El 'New Yorker' empezó a competir con 'The New York Times' por los reportajes de actualidad, con 'The New York Review of Books' por los críticos y ensayistas
Cuando Robert Gottlieb relevó a Shawn en 1987, «la revista ya no era tan esencial», recuerda el editor en sus memorias. «Incluso las famosas viñetas se habían vuelto demasiado predecibles». Shawn «había presidido su transformación en un fenómeno cultural americano, un fenómeno, además, tremendamente rentable. Pero a mediados de los 80 esa rentabilidad había menguado». Lillian Ross, reportera estrella de la revista y amante de Shawn durante años, recibió a Gottlieb con una carta firmada por un buen número de redactores pidiéndole que renunciara. «Janet Malcolm, una de mis mejores amigas, figuraba en ella». Gottlieb duró cinco años en el cargo. Intentó revitalizar la sección de ficción -su gran especialidad- con nuevas firmas y un diseño más ingenioso. Consiguió reducir las pérdidas de doce a dos millones de dólares. «Cinco años después de aquello me contaron que las pérdidas se habían disparado hasta los veinte millones».

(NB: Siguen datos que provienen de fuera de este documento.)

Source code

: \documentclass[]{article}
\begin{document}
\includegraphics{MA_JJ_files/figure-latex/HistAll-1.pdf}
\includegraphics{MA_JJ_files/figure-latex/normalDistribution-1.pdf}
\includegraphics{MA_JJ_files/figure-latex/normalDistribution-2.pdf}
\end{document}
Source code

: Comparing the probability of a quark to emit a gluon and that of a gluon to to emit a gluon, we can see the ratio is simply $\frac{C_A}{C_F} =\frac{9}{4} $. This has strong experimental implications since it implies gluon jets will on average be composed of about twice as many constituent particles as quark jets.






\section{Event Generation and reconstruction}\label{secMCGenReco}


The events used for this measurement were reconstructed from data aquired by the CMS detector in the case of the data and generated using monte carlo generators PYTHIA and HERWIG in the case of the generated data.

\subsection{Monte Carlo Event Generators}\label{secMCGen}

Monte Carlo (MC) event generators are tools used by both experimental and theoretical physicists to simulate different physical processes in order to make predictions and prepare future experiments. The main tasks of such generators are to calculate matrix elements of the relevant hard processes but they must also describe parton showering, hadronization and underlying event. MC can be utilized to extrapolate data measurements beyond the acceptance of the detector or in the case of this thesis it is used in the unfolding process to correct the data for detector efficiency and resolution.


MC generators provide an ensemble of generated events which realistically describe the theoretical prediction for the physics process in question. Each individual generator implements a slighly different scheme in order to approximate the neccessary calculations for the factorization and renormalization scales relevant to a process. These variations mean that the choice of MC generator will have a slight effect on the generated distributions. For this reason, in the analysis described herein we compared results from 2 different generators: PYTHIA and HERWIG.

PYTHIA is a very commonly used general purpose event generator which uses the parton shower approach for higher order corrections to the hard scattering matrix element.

Gottlieb se refiere aquí a Tina Brown, que llegó desde 'Vanity Fair' para modernizar por fin la revista. Introdujo las fotografías, seis décadas después, y acercó el diseño de la revista a lo que hacían otras publicaciones. Publicó reportajes deliberadamente provocadores, sexualmente explícitos, redujo la longitud de los textos. El 'New Yorker' empezó a competir con 'The New York Times' por los reportajes de actualidad, con 'The New York Review of Books' por los críticos y ensayistas, y con 'Vanity Fair' por la publicidad», dice Ben Yagoda. Esto es lo que heredó Remnick en 1998, una cabecera más terrenal a la que ha conseguido dar un equilibrio entre el legado histórico y lo que exigen los nuevos tiempos. «Son innumerables los escritores, artistas y editores que han hecho del 'New Yorker' lo que es», dice el actual director. Que este centenario sirva para celebrar una revista que fue única.